# Lift droppings



## 4aprice (Apr 12, 2011)

Anyone have any good secrets to getting lift grease droppings off of a ski jacket?  Wife bought me a nice colorful jacket (a TJ Shiller jacket my 14 yo tells me) but spring warmth and wet snows have left a few lift grease spots on it that I would like to get removed.

Alex

Lake Hopatcong, NJ


----------



## Edd (Apr 12, 2011)

4aprice said:


> Anyone have any good secrets to getting lift grease droppings off of a ski jacket?  Wife bought me a nice colorful jacket (a TJ Shiller jacket my 14 yo tells me) but spring warmth and wet snows have left a few lift grease spots on it that I would like to get removed.
> 
> Alex
> 
> Lake Hopatcong, NJ



Weird.  That's never happened to me but, now that I'm aware of it, I'm sure it's in my future.


----------



## 4aprice (Apr 12, 2011)

Edd said:


> Weird.  That's never happened to me but, now that I'm aware of it, I'm sure it's in my future.



Really?  You can see the grease stains in the snow under the lifts.  Really visible in Utah last week.

Alex

Lake Hopatcong, NJ


----------



## Warp Daddy (Apr 12, 2011)

Yep had a similar experience had a branfd new jacket get grease bombed the First day i used it  

 try Lestoil -- it worked wonders for me  took it all off ,  I rubbed it on first and brushed it in to the fabric , for kicks i took a very small amt  of GOJO  Hand cleaner and VERY gently rubbed that in and then washed it -- BINGO   did the trick . I have subsequently used just the Lestoil and it worked alone too on a small grease spot 

Good luck


----------



## RootDKJ (Apr 12, 2011)

Simple Green?


----------



## legalskier (Apr 12, 2011)

Warp Daddy said:


> try *Lestoil* -- it worked wonders for me  took it all off ,  I rubbed it on first and brushed it in to the fabric , for kicks i took a very small amt  of *GOJO*  Hand cleaner and VERY gently rubbed that in and then washed it -- BINGO   did the trick . I have subsequently used just the Lestoil and it worked alone too on a small grease spot



This happened to my (light gray) pants and I tried the same.  They got most of the stain out but not all of it, so I went nuclear and brought out the *Goof Off.* I was afraid of damaging the fabric but it worked.

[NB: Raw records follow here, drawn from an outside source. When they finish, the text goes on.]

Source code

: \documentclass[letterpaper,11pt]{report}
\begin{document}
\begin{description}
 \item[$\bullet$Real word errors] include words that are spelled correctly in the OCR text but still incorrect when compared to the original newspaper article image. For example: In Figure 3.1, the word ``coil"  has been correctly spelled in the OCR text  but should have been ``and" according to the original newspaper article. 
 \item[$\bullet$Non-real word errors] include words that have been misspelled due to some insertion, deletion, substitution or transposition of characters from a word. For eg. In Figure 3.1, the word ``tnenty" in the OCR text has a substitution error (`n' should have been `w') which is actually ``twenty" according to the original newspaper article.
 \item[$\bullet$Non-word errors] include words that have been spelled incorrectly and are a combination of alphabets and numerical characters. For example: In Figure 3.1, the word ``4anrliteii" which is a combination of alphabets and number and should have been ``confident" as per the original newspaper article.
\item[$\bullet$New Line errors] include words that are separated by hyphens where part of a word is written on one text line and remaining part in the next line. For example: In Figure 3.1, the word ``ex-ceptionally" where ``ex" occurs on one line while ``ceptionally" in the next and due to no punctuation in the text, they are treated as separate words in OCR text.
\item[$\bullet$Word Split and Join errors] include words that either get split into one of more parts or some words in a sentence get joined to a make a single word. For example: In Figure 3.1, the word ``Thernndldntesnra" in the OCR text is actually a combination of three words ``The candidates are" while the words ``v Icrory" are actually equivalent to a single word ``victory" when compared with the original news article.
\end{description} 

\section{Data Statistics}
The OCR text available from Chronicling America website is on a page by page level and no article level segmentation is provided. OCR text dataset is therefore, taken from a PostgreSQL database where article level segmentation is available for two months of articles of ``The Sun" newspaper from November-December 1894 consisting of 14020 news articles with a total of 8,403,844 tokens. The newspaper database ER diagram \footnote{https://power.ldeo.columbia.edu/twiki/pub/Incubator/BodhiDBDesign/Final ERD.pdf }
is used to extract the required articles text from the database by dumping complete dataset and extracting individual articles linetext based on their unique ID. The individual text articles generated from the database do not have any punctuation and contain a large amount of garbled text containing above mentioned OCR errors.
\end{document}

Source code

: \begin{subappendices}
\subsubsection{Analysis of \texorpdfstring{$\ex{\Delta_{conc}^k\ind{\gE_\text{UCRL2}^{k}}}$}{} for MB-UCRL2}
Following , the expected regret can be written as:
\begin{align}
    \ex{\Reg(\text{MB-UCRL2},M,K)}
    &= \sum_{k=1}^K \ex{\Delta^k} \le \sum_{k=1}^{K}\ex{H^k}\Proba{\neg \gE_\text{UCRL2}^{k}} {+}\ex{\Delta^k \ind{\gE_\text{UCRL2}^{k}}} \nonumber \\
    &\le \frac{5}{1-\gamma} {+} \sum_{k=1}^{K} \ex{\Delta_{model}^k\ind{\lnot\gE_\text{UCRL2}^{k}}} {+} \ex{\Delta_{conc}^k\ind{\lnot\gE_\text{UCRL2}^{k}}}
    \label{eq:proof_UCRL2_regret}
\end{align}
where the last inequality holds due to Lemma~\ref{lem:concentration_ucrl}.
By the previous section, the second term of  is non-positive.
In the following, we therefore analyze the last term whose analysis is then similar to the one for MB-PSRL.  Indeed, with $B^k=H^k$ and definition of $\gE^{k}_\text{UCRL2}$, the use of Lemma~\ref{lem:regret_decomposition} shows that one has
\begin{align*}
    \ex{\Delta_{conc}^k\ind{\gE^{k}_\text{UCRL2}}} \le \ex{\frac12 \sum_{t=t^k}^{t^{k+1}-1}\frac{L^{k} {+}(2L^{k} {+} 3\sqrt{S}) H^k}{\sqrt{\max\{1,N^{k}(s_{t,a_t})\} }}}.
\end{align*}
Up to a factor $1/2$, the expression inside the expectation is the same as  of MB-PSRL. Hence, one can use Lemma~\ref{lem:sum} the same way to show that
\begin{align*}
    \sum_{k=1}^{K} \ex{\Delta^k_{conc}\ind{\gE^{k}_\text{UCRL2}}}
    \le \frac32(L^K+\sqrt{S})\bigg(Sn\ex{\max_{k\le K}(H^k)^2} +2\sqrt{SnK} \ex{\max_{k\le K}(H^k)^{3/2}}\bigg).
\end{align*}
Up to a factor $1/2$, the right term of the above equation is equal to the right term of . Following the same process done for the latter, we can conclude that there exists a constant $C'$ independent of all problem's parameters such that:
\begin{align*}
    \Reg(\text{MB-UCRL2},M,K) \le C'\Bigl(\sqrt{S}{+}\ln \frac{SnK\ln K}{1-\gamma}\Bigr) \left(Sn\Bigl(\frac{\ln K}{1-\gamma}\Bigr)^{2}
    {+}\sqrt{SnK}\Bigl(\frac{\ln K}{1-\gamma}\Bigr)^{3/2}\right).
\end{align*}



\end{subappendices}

All I can say is Helly Hansen makes a very durable product!  :beer:


----------



## roark (Apr 12, 2011)

Whatever you do be sure to keep the waterproofness of the jacket intact - way more important than looks.

I'd spot treat with liquid nikwak - apply to the spot at rub like heck, then wash per nikwax instructions.


----------



## planb420 (Apr 12, 2011)

Warp Daddy said:


> Yep had a similar experience had a branfd new jacket get grease bombed the First day i used it
> 
> try Lestoil -- it worked wonders for me  took it all off ,  I rubbed it on first and brushed it in to the fabric , for kicks i took a very small amt  of GOJO  Hand cleaner and VERY gently rubbed that in and then washed it -- BINGO   did the trick . I have subsequently used just the Lestoil and it worked alone too on a small grease spot
> 
> Good luck



:idea:HUGE +1:beer:


----------



## bvibert (Apr 12, 2011)

Dye the rest of the jacket to match the stain.  Then you don't have to worry about it again.


----------



## Puck it (Apr 12, 2011)

Goo gone works too


----------



## planb420 (Apr 12, 2011)

bvibert said:


> Dye the rest of the jacket to match the stain.  Then you don't have to worry about it again.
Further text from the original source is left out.